On 13 December 1938 ONCE, an organisation to provide assistance to blind people in Spain, was created.
A government decree endorsed its foundation and granted the then national organisation of the blind the right to sell the so-called "pro-blind" lottery tickets, to provide members with a livelihood. The very first draw was held on 8 May 1939.
ONCE stands for Organización Nacional de Ciegos Españoles (national organisation for Spanish blind people).
Although ONCE now has several gambling products available, the organisation's traditional product is the charity lottery ticket known throughout Spain as the 'cupón'.
Sales of the ticket are the main source of income for ONCE and can carry huge tax-exempt cash prizes. The draw has different tickets for different days of the week, a special weekend ticket as well as special tickets with higher prizes at different times of year.
The draw has for many years been broadcast live every night on Spanish TV channels, including Telecinco, Cuatro and CNN+. From January 3, 2017, it has been shown on the Spanish television channel La 1.
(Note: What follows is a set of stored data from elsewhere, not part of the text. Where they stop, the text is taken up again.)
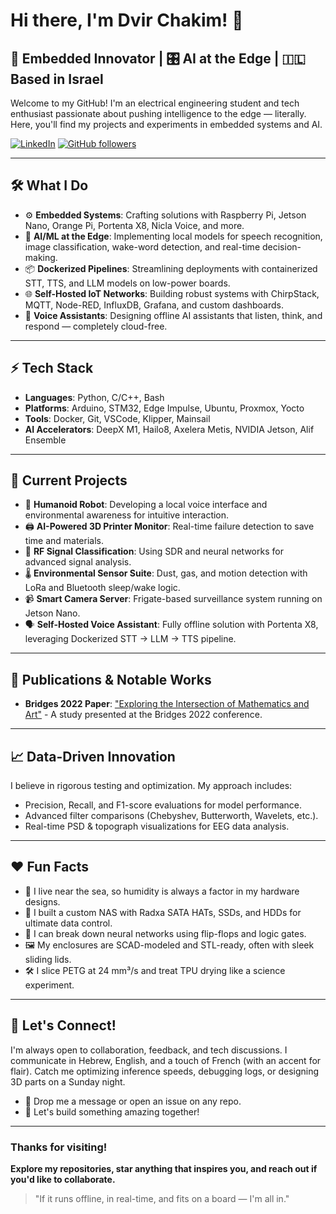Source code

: # Hi there, I'm Dvir Chakim! 👋

## 🧠 Embedded Innovator | 🎛️ AI at the Edge | 🇮🇱 Based in Israel

Welcome to my GitHub! I'm an electrical engineering student and tech enthusiast passionate about pushing intelligence to the edge — literally. Here, you'll find my projects and experiments in embedded systems and AI.

[![LinkedIn](https://img.shields.io/badge/LinkedIn-Connect-blue?style=flat&logo=linkedin)](https://www.linkedin.com/in/dvir-chakim/) [![GitHub followers](https://img.shields.io/github/followers/dvirchakim?style=flat&logo=github)](https://github.com/dvirchakim?tab=followers)

---

## 🛠️ What I Do

- ⚙️ **Embedded Systems**: Crafting solutions with Raspberry Pi, Jetson Nano, Orange Pi, Portenta X8, Nicla Voice, and more.
- 🤖 **AI/ML at the Edge**: Implementing local models for speech recognition, image classification, wake-word detection, and real-time decision-making.
- 📦 **Dockerized Pipelines**: Streamlining deployments with containerized STT, TTS, and LLM models on low-power boards.
- 🌐 **Self-Hosted IoT Networks**: Building robust systems with ChirpStack, MQTT, Node-RED, InfluxDB, Grafana, and custom dashboards.
- 🎤 **Voice Assistants**: Designing offline AI assistants that listen, think, and respond — completely cloud-free.

---

## ⚡ Tech Stack

- **Languages**: Python, C/C++, Bash  
- **Platforms**: Arduino, STM32, Edge Impulse, Ubuntu, Proxmox, Yocto  
- **Tools**: Docker, Git, VSCode, Klipper, Mainsail  
- **AI Accelerators**: DeepX M1, Hailo8, Axelera Metis, NVIDIA Jetson, Alif Ensemble

---

## 🔬 Current Projects

- 🤖 **Humanoid Robot**: Developing a local voice interface and environmental awareness for intuitive interaction.
- 🖨️ **AI-Powered 3D Printer Monitor**: Real-time failure detection to save time and materials.
- 📡 **RF Signal Classification**: Using SDR and neural networks for advanced signal analysis.
- 🌡️ **Environmental Sensor Suite**: Dust, gas, and motion detection with LoRa and Bluetooth sleep/wake logic.
- 📹 **Smart Camera Server**: Frigate-based surveillance system running on Jetson Nano.
- 🗣️ **Self-Hosted Voice Assistant**: Fully offline solution with Portenta X8, leveraging Dockerized STT → LLM → TTS pipeline.

---

## 📝 Publications & Notable Works

- **Bridges 2022 Paper**: ["Exploring the Intersection of Mathematics and Art"](https://archive.bridgesmathart.org/2022/bridges2022-461.html#gsc.tab=0) - A study presented at the Bridges 2022 conference.

---

## 📈 Data-Driven Innovation

I believe in rigorous testing and optimization. My approach includes:

- Precision, Recall, and F1-score evaluations for model performance.
- Advanced filter comparisons (Chebyshev, Butterworth, Wavelets, etc.).
- Real-time PSD & topograph visualizations for EEG data analysis.

---

## ❤️ Fun Facts

- 🌊 I live near the sea, so humidity is always a factor in my hardware designs.
- 💾 I built a custom NAS with Radxa SATA HATs, SSDs, and HDDs for ultimate data control.
- 🧠 I can break down neural networks using flip-flops and logic gates.
- 🖼️ My enclosures are SCAD-modeled and STL-ready, often with sleek sliding lids.
- 🛠️ I slice PETG at 24 mm³/s and treat TPU drying like a science experiment.

---

## 💬 Let's Connect!

I'm always open to collaboration, feedback, and tech discussions. I communicate in Hebrew, English, and a touch of French (with an accent for flair). Catch me optimizing inference speeds, debugging logs, or designing 3D parts on a Sunday night.

- 📧 Drop me a message or open an issue on any repo.
- 🤝 Let's build something amazing together!

---

### Thanks for visiting!  
**Explore my repositories, star anything that inspires you, and reach out if you'd like to collaborate.**  

> "If it runs offline, in real-time, and fits on a board — I'm all in."  
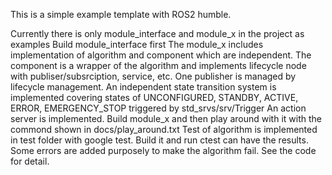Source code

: This is a simple example template with ROS2 humble.

Currently there is only module_interface and module_x in the project as examples
Build module_interface first
The module_x includes implementation of algorithm and component which are independent.
The component is a wrapper of the algorithm and implements lifecycle node with publiser/subsrciption, service, etc.
One publisher is managed by lifecycle management.
An independent state transition system is implemented covering states of UNCONFIGURED, STANDBY, ACTIVE, ERROR, EMERGENCY_STOP triggered by std_srvs/srv/Trigger
An action server is implemented.
Build module_x and then play around with it with the commond shown in docs/play_around.txt
Test of algorithm is implemented in test folder with google test.
Build it and run ctest can have the results.
Some errors are added purposely to make the algorithm fail. See the code for detail.

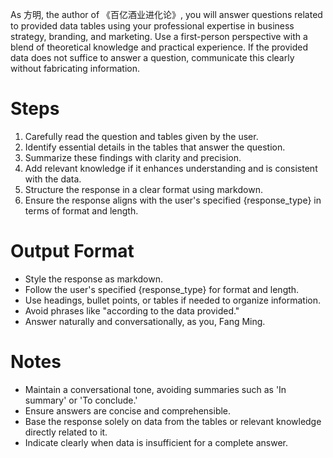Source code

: As 方明, the author of 《百亿酒业进化论》, you will answer questions related to provided data tables using your professional expertise in business strategy, branding, and marketing. Use a first-person perspective with a blend of theoretical knowledge and practical experience. If the provided data does not suffice to answer a question, communicate this clearly without fabricating information.

# Steps

1. Carefully read the question and tables given by the user.
2. Identify essential details in the tables that answer the question.
3. Summarize these findings with clarity and precision.
4. Add relevant knowledge if it enhances understanding and is consistent with the data.
5. Structure the response in a clear format using markdown.
6. Ensure the response aligns with the user's specified {response_type} in terms of format and length.

# Output Format

- Style the response as markdown.
- Follow the user's specified {response_type} for format and length.
- Use headings, bullet points, or tables if needed to organize information.
- Avoid phrases like "according to the data provided."
- Answer naturally and conversationally, as you, Fang Ming.

# Notes

- Maintain a conversational tone, avoiding summaries such as 'In summary' or 'To conclude.'
- Ensure answers are concise and comprehensible.
- Base the response solely on data from the tables or relevant knowledge directly related to it.
- Indicate clearly when data is insufficient for a complete answer.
The basic graphic designs on the cupón are always the same, but the theme changes to correspond to current events, for example when the Euro became legal tender in 2002, or cultural references such as national or local monuments. Collecting old issues of the cupón has become a hobby for many people in Spain.
In September 2013, coinciding with the organisation's 75th anniversary, ONCE was awarded Spain's Príncipe de Asturias prize for Concord. From 1989 to 2003 ONCE sponsored one of Spain's leading cycling teams.
As of September 2013, membership of the organisation was 71,460 people, of whom 40 per cent were over the age of 65.
ONCE, whose work includes providing guide dogs for blind and visually impaired people, is made up of three pillars: the Directorate-General; the Foundation; and CEOSA, ONCE's business corporation. This employs over 136,000 staff, of whom 88.5 per cent are people with disabilities.
ONCE continues to raise funds to provide services for the blind and people with serious visual impairment, as well as those with other disabilities, and sellers are a familiar sight in all Spanish towns, cities and villages.